Mix the proliferation of portable computing devices on campus with the growth of wireless networks, and you have a small revolution in learning taking place at colleges and universities. Suddenly, mobile computing is a fact of life all over campuses.

Nearly every college or university runs some sort of wireless network, at least to select points like the library and student center, but that’s just part of the mobility picture. Add in the prevalence of student laptops, the growth of tablet PCs, the popularity of wireless PDAs and other handheld devices, and of course mobile phones. Combine that with the latest scramble of IT administrators in higher education to upgrade to faster and more pervasive wireless networks across campuses, and major changes in how and where students learn are in the works.

Examples of advances in mobile computing are all over. At Dartmouth College, for example, students can use wireless devices to connect to the network virtually anywhere, including playing fields, parts of town, and yes, even the cemetery (a popular study area). Wireless computing is so popular and pervasive there that cell phones use is actually down. And a new Voice over IP (VoIP) initiative at the college is moving students away from traditional phones in favor of computer devices and the Internet for local and long-distance calls.

At the University of Minnesota at Crookston (UMC), where students and faculty have been issued laptops at enrollment for over 10 years, wireless is more and more in the works – especially as throughput speeds increase. The effect will be to un-tether laptop-toting students in a technological leap like the one that mandated notebook computers years ago.

At the University of Minnesota at Crookston (UMC), where students and faculty have been issued laptops at enrollment for over 10 years, wireless is more and more in the works – especially as throughput speeds increase.

And at Carnegie Mellon University, also a mobile computing leader with its pre-802.11 "Wireless Andrew" network since 1994, the school is now looking to upgrade its wireless network to the newer, faster 802.11g wireless standard. In doing so, it will triple its wireless access points to nearly 2,000 spots across the campus.

In short, the convergence of wireless networks and portable computing devices is making college campuses a hotbed for mobile computing. For students, faculty and staff, the ability to connect anytime, anywhere is more and more a reality – and more and more compelling.

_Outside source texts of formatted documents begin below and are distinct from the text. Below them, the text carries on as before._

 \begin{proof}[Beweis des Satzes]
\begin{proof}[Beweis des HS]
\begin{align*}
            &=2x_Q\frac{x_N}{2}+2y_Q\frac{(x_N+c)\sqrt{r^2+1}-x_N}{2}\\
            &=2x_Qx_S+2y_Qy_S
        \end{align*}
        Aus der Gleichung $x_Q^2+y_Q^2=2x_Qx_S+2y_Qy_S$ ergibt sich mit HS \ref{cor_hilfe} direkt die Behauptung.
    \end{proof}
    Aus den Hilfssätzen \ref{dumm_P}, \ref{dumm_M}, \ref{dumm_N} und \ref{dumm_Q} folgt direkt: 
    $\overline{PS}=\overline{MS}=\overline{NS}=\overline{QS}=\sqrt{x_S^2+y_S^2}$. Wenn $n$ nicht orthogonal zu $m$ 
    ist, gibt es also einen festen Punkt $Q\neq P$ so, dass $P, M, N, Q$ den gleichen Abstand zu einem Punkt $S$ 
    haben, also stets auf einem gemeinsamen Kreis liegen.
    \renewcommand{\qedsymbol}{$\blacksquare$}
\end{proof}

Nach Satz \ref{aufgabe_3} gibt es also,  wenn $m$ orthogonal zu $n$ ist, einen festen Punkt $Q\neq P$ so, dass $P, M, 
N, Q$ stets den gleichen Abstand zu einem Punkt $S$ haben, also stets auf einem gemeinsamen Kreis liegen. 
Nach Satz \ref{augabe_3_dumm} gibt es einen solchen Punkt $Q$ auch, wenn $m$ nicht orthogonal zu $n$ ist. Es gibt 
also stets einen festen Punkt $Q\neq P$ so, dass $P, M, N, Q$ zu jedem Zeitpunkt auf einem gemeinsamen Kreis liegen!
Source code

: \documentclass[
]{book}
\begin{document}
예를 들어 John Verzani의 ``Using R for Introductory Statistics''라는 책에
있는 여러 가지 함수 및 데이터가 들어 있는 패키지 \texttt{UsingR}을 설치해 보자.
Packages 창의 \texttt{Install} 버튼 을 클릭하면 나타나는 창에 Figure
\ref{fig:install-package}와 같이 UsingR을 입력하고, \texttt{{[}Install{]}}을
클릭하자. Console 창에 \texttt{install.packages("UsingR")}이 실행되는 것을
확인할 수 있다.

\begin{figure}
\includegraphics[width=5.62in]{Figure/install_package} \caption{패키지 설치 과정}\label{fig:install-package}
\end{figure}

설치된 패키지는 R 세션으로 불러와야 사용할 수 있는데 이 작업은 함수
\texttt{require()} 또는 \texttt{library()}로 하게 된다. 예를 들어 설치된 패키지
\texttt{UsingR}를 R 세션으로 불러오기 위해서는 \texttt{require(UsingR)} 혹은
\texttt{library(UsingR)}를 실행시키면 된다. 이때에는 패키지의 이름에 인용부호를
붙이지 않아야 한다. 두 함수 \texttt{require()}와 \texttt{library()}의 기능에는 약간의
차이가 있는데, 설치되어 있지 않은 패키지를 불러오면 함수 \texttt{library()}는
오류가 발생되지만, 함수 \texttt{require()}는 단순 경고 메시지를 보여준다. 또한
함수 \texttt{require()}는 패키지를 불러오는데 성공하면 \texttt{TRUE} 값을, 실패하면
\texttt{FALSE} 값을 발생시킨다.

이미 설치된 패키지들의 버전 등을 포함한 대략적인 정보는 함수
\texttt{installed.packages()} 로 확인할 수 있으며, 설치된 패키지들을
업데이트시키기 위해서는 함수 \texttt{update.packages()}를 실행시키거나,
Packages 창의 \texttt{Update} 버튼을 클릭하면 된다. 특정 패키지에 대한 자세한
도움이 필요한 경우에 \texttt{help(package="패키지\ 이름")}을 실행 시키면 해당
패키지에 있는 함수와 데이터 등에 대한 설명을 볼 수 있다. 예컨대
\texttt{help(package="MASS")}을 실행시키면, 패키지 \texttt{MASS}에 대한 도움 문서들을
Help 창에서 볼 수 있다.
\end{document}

Wireless Drives Mobile Devices

A mobile campus needs a wireless network to make it work, obviously, and the more pervasive the wireless signal, the better. The ripple effects of a seamless wireless network that allows students and faculty to connect anywhere on campus can be interesting. At Dartmouth, having a total wireless overlay drives up laptop acquisition, according to Larry Levine, Dartmouth’s director of computing. Almost anyone who buys a computer now at Dartmouth purchases a laptop rather than a desktop model, he says—including 96 percent of the latest class to enroll. Also, "most of the time, faculty members elect to get a laptop" rather than desktop machine, because the wireless network helps them see the value in mobile computing.